#### What to do:
Check each line of the material below, and copy it if it holds the string "application".
──────
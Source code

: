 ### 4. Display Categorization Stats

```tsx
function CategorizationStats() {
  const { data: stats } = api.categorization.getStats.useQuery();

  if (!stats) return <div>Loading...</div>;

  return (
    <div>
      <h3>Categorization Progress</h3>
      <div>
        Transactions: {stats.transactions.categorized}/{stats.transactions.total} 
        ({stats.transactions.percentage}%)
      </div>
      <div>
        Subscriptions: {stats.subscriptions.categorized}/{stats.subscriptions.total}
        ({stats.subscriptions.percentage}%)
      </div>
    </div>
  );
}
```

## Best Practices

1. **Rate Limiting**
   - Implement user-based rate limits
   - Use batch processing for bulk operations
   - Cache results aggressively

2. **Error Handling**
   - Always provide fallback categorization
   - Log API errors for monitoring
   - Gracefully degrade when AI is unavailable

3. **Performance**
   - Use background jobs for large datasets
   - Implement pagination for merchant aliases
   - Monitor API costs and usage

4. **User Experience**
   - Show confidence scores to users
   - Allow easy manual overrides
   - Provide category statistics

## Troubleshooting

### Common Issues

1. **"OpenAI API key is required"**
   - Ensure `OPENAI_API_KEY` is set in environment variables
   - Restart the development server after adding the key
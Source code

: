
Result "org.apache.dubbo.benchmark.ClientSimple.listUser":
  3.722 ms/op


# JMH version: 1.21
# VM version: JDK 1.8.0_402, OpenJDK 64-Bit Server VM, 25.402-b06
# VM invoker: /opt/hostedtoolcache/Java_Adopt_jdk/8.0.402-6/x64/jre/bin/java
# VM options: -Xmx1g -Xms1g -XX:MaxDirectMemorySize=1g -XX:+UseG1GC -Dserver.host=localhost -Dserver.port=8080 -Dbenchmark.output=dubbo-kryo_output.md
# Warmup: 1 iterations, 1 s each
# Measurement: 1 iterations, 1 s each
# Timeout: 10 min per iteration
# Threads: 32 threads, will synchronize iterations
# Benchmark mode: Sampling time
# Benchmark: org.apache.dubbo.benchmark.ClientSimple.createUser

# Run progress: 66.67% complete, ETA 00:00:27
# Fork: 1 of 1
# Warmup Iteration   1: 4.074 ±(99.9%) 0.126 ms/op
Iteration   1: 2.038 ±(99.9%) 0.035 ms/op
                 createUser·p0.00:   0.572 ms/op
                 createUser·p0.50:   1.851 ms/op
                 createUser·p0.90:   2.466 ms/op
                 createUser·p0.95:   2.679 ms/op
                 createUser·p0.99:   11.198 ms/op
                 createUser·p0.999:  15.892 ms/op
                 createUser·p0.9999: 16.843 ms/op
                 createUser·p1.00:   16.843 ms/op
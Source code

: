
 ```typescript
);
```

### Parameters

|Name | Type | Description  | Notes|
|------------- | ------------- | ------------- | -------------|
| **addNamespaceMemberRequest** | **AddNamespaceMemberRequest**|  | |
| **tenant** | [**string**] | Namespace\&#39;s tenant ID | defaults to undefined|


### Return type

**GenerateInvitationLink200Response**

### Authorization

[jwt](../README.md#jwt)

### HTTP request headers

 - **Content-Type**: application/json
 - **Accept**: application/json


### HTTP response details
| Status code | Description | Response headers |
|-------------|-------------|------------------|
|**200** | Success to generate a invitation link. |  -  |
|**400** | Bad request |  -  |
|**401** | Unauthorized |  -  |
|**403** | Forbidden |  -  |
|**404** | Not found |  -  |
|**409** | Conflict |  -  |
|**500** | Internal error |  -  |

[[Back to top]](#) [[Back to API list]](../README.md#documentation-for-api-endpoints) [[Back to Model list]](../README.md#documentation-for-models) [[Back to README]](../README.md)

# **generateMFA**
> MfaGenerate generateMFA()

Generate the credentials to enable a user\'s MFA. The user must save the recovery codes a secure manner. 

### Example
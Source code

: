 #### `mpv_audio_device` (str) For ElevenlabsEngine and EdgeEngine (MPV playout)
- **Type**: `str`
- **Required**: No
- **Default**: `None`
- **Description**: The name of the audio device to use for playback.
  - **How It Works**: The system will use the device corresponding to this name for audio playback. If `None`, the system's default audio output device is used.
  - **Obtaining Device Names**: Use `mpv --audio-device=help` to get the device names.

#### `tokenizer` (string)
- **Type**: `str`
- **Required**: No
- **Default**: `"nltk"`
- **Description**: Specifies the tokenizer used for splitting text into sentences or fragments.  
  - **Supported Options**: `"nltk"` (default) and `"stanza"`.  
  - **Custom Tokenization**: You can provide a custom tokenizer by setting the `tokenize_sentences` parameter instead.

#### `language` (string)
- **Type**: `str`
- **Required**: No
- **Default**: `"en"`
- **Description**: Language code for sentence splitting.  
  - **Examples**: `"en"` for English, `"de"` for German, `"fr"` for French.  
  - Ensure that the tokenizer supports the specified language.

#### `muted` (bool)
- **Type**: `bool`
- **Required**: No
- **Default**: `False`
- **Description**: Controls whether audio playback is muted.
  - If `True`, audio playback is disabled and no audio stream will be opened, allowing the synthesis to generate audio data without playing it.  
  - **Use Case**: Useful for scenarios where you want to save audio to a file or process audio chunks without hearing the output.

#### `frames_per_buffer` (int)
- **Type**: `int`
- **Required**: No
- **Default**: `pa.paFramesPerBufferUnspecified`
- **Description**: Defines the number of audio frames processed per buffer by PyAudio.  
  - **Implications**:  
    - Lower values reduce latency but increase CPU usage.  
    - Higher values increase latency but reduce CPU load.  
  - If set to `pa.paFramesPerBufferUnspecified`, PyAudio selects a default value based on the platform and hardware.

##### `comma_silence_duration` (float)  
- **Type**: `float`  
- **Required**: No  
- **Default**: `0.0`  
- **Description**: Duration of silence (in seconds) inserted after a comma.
──────
#### Exercise answer:
 - **Content-Type**: application/json
 - **Accept**: application/json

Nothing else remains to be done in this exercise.